Wherever a line in the records below contains "Equivalently", copy that line.

──────── DATASET RECORDS

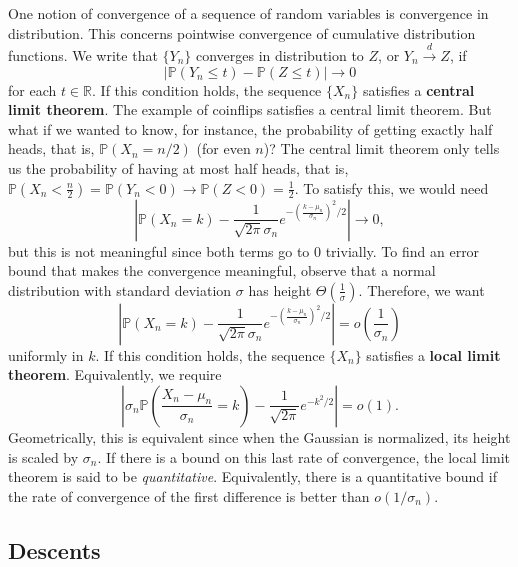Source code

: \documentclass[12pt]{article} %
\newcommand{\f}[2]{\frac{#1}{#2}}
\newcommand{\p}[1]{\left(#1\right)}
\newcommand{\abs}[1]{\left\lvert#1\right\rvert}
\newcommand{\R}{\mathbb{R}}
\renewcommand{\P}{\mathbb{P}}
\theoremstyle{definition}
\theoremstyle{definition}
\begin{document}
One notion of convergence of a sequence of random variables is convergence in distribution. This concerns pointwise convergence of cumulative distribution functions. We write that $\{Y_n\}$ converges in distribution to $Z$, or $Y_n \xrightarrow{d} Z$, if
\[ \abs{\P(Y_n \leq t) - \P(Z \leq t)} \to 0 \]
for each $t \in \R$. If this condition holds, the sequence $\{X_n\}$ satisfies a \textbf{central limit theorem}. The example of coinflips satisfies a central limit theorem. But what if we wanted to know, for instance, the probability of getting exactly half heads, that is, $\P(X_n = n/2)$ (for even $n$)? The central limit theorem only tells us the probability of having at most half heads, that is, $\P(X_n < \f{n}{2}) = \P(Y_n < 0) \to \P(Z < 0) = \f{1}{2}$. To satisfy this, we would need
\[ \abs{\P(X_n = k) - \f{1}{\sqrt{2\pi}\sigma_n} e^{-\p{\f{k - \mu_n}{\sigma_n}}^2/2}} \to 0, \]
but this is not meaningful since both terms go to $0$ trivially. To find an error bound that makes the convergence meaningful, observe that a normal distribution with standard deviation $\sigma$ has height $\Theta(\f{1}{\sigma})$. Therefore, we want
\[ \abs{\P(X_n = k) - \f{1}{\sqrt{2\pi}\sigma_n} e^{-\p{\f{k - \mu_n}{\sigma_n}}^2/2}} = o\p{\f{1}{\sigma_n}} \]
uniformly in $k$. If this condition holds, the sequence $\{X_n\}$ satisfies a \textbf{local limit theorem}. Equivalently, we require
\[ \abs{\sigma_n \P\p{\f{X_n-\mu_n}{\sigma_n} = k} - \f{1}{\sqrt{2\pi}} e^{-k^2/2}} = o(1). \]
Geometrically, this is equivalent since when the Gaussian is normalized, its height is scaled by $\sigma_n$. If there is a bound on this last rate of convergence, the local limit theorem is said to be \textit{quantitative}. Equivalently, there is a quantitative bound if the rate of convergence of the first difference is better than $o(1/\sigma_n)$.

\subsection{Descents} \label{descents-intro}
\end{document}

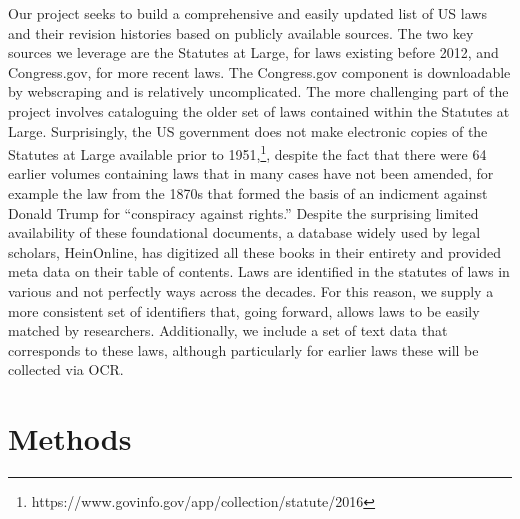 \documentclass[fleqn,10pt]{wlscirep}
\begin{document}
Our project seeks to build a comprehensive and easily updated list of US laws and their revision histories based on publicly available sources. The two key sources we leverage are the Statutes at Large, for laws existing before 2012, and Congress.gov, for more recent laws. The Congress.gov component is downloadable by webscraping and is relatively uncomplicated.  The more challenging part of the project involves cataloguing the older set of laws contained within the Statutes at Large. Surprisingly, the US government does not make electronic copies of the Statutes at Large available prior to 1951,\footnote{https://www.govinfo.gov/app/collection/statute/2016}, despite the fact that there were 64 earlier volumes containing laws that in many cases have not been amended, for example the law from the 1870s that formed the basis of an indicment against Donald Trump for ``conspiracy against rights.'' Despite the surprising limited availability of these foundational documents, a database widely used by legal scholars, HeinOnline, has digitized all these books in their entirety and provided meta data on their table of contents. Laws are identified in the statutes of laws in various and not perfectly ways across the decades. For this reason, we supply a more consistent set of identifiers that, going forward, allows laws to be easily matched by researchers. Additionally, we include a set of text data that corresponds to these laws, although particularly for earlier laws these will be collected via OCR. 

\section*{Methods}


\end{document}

────────────────

● RESPONSE BELOW
uniformly in $k$. If this condition holds, the sequence $\{X_n\}$ satisfies a \textbf{local limit theorem}. Equivalently, we require
Geometrically, this is equivalent since when the Gaussian is normalized, its height is scaled by $\sigma_n$. If there is a bound on this last rate of convergence, the local limit theorem is said to be \textit{quantitative}. Equivalently, there is a quantitative bound if the rate of convergence of the first difference is better than $o(1/\sigma_n)$.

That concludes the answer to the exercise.